Step 2: GitHub Gist and Code Search Monitoring

class GitHubSecretMonitor:
    def __init__(self, github_token, org_keywords):
        self.token = github_token
        self.keywords = org_keywords
        self.headers = {
            "Authorization": f"token {github_token}",
            "Accept": "application/vnd.github.v3+json",
        }
 
    def search_code(self, query, per_page=30):
        """Search GitHub code for leaked secrets."""
        url = "https://api.github.com/search/code"
        params = {"q": query, "per_page": per_page}
        resp = requests.get(url, headers=self.headers, params=params)
        if resp.status_code == 200:
            results = resp.json().get("items", [])
            print(f"[+] GitHub code search: {len(results)} results for '{query}'")
            return results
        return []
 
    def search_gists(self, keyword):
        """Search public Gists for sensitive data."""
        url = "https://api.github.com/gists/public"
        params = {"per_page": 100}
        resp = requests.get(url, headers=self.headers, params=params)
        matches = []
        if resp.status_code == 200:
            gists = resp.json()
            for gist in gists:
                description = (gist.get("description") or "").lower()
                files = gist.get("files", {})
                for filename, file_info in files.items():
                    if keyword.lower() in description or keyword.lower() in filename.lower():
                        matches.append({
                            "gist_id": gist["id"],
                            "description": gist.get("description", ""),
                            "filename": filename,
                            "url": gist["html_url"],
                            "created_at": gist["created_at"],
                        })
        return matches
 
    def monitor_org_secrets(self, org_domain):
        """Monitor for organization secrets leaked on GitHub."""
        queries = [
            f'"{org_domain}" password',
            f'"{org_domain}" api_key',
            f'"{org_domain}" secret',
            f'"{org_domain}" token',
            f'"{org_domain}" credentials',
        ]
        all_findings = []
        for query in queries:
            results = self.search_code(query)
            for result in results:
                all_findings.append({
                    "query": query,
                    "repo": result.get("repository", {}).get("full_name", ""),
                    "path": result.get("path", ""),
                    "url": result.get("html_url", ""),
                    "score": result.get("score", 0),
                })
            time.sleep(10)  # GitHub rate limiting
        return all_findings
 
gh_monitor = GitHubSecretMonitor("YOUR_GITHUB_TOKEN", ["mycompany.com"])
findings = gh_monitor.monitor_org_secrets("mycompany.com")
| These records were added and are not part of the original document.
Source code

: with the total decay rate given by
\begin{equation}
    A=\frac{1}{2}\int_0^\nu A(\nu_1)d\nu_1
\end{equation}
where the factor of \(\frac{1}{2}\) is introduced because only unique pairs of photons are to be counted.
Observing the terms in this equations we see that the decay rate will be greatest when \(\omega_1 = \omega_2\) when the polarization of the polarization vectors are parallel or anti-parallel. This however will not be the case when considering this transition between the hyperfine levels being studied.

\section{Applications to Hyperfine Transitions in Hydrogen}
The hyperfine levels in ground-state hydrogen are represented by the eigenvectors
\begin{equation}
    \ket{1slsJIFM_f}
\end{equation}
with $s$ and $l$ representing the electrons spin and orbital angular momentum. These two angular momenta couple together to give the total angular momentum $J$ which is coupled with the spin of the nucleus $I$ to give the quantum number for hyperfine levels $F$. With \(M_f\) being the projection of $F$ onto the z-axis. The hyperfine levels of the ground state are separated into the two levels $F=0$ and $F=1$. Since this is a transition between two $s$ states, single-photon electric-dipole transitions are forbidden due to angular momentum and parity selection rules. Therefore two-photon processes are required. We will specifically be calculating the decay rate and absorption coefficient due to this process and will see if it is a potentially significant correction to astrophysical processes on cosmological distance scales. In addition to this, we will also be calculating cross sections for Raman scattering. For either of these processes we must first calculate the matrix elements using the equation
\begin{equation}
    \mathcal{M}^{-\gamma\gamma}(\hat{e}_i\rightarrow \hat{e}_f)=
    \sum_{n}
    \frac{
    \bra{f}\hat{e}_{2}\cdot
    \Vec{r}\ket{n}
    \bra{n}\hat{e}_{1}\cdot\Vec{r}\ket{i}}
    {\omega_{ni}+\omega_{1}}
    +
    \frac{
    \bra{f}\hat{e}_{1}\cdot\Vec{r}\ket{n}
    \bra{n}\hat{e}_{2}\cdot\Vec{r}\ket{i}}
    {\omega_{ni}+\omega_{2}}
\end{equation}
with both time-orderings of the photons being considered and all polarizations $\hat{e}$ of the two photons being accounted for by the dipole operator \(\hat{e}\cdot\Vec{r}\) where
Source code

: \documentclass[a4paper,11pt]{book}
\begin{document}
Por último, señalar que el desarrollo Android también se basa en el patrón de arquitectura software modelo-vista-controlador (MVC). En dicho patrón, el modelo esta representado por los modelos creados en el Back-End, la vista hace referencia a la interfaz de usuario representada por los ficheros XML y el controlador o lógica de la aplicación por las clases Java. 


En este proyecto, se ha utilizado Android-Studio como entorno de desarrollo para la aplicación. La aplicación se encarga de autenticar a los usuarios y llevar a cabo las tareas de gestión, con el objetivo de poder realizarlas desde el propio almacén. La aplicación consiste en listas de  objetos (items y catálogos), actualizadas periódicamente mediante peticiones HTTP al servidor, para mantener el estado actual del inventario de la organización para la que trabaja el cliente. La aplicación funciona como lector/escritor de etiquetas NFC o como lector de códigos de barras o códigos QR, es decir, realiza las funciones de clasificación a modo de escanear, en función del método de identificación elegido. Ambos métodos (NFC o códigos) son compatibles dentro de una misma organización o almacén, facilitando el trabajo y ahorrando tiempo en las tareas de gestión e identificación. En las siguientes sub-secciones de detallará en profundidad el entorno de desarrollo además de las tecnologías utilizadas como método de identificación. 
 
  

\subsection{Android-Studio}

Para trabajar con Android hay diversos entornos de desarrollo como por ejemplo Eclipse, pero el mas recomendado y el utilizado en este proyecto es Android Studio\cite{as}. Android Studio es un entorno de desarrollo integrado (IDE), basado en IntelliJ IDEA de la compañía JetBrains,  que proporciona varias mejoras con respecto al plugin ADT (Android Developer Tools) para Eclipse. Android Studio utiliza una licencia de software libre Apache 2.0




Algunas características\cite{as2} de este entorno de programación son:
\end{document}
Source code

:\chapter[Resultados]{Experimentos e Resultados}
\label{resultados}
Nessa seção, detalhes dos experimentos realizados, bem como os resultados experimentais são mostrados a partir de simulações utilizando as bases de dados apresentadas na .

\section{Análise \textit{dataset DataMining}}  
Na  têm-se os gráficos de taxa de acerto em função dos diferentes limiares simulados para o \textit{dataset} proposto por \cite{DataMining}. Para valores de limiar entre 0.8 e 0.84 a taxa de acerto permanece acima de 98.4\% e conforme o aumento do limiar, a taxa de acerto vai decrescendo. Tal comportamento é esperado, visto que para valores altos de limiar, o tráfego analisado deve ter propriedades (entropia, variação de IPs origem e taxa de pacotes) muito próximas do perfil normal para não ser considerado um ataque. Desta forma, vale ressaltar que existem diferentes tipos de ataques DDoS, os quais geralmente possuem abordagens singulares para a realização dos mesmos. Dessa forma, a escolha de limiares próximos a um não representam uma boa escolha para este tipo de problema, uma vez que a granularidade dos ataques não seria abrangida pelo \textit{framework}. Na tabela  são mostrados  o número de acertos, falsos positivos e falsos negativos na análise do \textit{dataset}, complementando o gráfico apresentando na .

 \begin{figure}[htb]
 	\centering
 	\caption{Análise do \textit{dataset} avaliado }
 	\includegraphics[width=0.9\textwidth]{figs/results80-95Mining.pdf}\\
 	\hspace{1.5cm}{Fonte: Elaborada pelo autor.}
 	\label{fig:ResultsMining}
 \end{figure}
Step 3: Alert and Incident Response Integration

def generate_credential_leak_alert(alert_data):
    """Generate incident alert for credential leak detection."""
    alert = {
        "title": f"Credential Leak Detected - {alert_data.get('severity', 'unknown').upper()}",
        "source": alert_data.get("url", ""),
        "detected_at": alert_data.get("detected_at", ""),
        "severity": alert_data.get("severity", "medium"),
        "summary": f"Paste containing organization keywords and credentials found",
        "keyword_matches": alert_data.get("findings", {}).get("keyword_matches", []),
        "credential_types": list(alert_data.get("findings", {}).get("credential_matches", {}).keys()),
        "recommended_actions": [
            "Verify if leaked credentials are valid",
            "Force password reset for affected accounts",
            "Rotate exposed API keys and tokens",
            "Check access logs for unauthorized usage",
            "Report paste for takedown",
            "Update monitoring keywords if new patterns found",
        ],
    }
    return alert

Validation Criteria

  • Pastebin Scraping API queried successfully with rate limiting
  • Credential patterns detected (email:password, API keys, private keys)
  • Organization-specific keywords matched with context
  • GitHub code search identifies exposed secrets
  • Alerts generated with severity classification
  • Integration with incident response workflow

References

Source materials

References and resources

Everything below is rendered for inspection. Script files are read-only and never run.

References 1

api-reference.md1.4 KB

API Reference — Performing Paste Site Monitoring for Credentials

Libraries Used

  • requests: HIBP API v3 for breach and paste lookup
  • re: Credential pattern matching (email:pass, API keys, AWS keys, JWTs)
  • time: Rate limiting for HIBP API (1.6s between requests)

CLI Interface

python agent.py [--api-key <hibp_key>] check --email user@example.com
python agent.py [--api-key <hibp_key>] pastes --email user@example.com
python agent.py [--api-key <hibp_key>] bulk --domain example.com --emails employee_list.txt
python agent.py scan --file paste_dump.txt
python agent.py [--api-key <hibp_key>] report --domain example.com --emails employees.txt

Core Functions

check_haveibeenpwned(email, api_key) — Breach database lookup

Endpoint: GET /api/v3/breachedaccount/{email}

check_paste_dumps(email, api_key) — Paste site exposure check

Endpoint: GET /api/v3/pasteaccount/{email}

bulk_check_domain(domain, email_list_file, api_key) — Organization-wide scan

Rate-limited to 1.6s between requests. Max 50 emails per run.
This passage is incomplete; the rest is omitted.